Task
Among the lines below, take the one holding "3.97 1219.6 513.45", the one holding "1.14 1214.5 515.85", and all lines between them. Set them down exactly.

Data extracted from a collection

────────────────────

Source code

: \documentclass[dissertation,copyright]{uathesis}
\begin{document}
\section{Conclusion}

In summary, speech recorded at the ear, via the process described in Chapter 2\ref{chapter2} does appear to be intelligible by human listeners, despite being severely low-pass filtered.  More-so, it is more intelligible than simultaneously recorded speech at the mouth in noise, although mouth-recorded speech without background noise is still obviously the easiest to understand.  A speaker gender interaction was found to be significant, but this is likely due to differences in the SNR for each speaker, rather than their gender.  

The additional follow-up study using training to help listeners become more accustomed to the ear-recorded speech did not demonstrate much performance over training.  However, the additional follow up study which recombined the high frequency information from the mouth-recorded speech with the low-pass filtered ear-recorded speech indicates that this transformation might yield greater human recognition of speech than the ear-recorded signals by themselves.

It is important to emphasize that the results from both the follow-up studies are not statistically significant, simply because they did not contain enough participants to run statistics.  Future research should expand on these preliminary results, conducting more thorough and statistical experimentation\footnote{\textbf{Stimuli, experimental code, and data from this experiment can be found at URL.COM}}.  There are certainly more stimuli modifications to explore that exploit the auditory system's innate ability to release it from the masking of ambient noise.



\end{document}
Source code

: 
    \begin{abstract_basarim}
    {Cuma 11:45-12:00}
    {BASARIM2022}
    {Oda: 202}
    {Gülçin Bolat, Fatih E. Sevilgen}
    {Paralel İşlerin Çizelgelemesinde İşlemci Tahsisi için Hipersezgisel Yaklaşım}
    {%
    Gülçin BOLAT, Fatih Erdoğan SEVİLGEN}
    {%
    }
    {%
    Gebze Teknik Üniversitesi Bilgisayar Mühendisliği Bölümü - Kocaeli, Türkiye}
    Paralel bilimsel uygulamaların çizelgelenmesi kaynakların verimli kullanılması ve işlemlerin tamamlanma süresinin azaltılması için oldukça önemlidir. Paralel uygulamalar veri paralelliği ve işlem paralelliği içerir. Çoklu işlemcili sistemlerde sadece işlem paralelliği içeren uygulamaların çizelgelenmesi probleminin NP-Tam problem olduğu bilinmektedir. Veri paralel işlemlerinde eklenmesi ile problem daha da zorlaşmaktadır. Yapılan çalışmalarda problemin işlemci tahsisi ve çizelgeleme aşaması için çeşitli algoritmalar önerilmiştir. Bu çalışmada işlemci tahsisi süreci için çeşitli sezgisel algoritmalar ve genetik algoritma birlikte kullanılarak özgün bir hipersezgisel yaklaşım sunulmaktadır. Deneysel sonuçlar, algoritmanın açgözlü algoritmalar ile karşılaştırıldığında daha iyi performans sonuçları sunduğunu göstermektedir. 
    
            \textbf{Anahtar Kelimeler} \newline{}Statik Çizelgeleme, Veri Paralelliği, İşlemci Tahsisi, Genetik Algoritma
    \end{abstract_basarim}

────────────────────

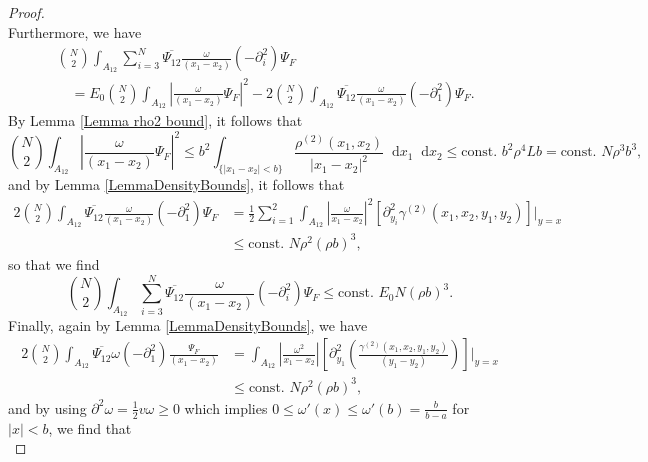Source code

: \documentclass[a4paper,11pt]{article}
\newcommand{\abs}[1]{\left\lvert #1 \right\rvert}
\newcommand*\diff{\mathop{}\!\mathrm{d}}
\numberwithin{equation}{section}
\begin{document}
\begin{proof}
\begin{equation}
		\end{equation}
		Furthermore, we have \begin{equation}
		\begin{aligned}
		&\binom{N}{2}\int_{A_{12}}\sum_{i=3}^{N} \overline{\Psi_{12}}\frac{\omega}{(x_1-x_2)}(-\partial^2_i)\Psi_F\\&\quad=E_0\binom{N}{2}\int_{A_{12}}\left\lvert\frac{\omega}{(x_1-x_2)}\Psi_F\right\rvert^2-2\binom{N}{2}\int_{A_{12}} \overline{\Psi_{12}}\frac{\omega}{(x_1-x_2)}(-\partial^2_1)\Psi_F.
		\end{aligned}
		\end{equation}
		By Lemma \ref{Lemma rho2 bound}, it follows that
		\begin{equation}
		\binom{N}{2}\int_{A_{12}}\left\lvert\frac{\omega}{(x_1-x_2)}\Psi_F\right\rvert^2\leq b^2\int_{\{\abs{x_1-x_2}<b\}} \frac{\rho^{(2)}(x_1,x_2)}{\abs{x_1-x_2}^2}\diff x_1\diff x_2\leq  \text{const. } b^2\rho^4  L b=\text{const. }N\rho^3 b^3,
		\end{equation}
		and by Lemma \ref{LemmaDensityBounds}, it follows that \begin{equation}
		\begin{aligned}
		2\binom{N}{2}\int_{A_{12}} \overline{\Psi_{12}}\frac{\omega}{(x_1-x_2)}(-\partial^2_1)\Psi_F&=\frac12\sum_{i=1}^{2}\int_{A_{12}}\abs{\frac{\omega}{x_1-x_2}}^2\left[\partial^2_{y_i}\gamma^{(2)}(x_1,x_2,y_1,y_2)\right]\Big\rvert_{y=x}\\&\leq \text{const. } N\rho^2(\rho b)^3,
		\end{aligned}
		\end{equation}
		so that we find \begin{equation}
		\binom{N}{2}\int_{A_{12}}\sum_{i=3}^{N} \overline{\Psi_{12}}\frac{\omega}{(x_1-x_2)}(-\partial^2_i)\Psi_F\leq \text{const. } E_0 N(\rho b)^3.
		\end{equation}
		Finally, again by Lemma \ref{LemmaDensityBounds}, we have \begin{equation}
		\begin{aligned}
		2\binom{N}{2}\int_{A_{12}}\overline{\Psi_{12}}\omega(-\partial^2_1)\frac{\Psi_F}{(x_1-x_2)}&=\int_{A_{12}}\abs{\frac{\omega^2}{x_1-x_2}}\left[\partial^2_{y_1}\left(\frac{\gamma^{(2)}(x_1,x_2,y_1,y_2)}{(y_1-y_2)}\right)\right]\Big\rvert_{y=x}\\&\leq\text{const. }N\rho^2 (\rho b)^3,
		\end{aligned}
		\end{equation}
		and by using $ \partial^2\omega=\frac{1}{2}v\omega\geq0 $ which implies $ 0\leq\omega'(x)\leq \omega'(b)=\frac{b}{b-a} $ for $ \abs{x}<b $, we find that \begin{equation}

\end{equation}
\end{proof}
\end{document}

────────────────────

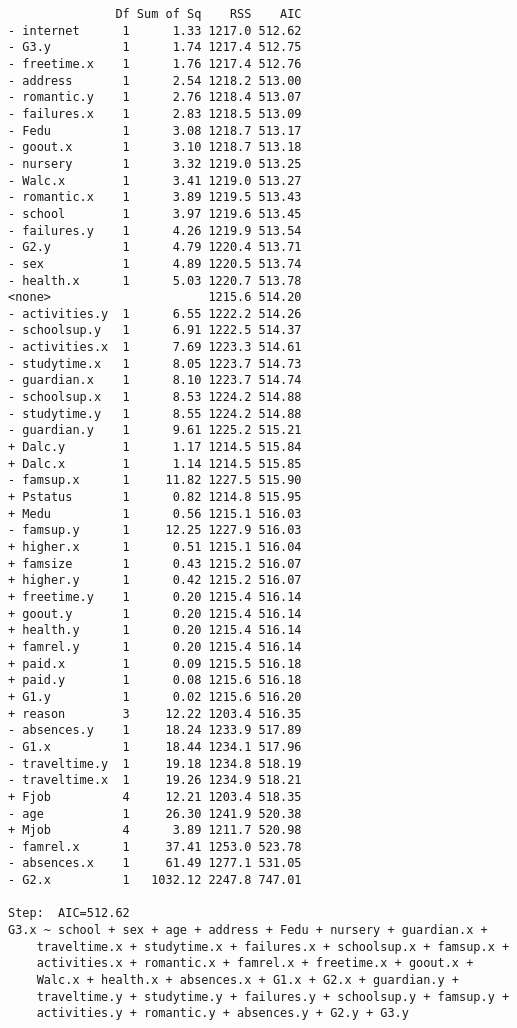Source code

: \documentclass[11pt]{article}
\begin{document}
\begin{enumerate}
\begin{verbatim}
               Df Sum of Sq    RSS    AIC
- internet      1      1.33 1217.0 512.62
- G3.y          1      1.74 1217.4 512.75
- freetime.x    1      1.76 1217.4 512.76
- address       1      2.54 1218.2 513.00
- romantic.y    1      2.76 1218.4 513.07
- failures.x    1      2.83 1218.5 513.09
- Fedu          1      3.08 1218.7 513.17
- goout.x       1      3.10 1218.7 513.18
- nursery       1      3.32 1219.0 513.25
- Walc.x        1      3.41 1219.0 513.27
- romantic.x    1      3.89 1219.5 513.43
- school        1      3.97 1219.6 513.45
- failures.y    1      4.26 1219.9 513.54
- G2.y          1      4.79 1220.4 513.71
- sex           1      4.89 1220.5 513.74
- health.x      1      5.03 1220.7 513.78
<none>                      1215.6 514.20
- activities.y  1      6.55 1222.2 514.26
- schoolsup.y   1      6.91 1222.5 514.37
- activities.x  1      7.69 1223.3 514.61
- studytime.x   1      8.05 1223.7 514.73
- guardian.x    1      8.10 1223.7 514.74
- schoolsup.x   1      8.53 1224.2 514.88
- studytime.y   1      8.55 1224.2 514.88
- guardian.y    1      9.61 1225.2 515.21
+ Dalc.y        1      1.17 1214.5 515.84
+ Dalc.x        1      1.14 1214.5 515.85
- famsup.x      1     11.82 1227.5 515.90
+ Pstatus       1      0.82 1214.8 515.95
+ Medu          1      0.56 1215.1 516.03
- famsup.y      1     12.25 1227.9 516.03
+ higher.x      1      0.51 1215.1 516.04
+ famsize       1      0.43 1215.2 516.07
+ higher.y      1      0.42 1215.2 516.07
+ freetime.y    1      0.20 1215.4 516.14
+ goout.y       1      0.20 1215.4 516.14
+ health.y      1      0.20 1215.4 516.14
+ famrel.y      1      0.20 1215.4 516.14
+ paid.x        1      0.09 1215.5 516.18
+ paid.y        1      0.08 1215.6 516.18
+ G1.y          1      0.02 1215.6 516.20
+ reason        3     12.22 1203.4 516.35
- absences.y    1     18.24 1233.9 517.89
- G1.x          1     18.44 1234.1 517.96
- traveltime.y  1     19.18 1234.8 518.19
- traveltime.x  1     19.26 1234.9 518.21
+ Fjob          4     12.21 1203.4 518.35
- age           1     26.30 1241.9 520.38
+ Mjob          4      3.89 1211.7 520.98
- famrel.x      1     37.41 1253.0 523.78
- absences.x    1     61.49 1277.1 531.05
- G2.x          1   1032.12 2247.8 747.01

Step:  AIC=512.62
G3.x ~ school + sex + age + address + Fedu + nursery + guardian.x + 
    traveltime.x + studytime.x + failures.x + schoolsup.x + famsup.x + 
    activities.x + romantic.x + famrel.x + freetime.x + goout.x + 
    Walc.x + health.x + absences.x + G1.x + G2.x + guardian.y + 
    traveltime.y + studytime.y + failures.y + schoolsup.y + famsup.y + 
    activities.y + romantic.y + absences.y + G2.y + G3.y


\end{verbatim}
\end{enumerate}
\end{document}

────────────────────

Response
- school        1      3.97 1219.6 513.45
- failures.y    1      4.26 1219.9 513.54
- G2.y          1      4.79 1220.4 513.71
- sex           1      4.89 1220.5 513.74
- health.x      1      5.03 1220.7 513.78
<none>                      1215.6 514.20
- activities.y  1      6.55 1222.2 514.26
- schoolsup.y   1      6.91 1222.5 514.37
- activities.x  1      7.69 1223.3 514.61
- studytime.x   1      8.05 1223.7 514.73
- guardian.x    1      8.10 1223.7 514.74
- schoolsup.x   1      8.53 1224.2 514.88
- studytime.y   1      8.55 1224.2 514.88
- guardian.y    1      9.61 1225.2 515.21
+ Dalc.y        1      1.17 1214.5 515.84
+ Dalc.x        1      1.14 1214.5 515.85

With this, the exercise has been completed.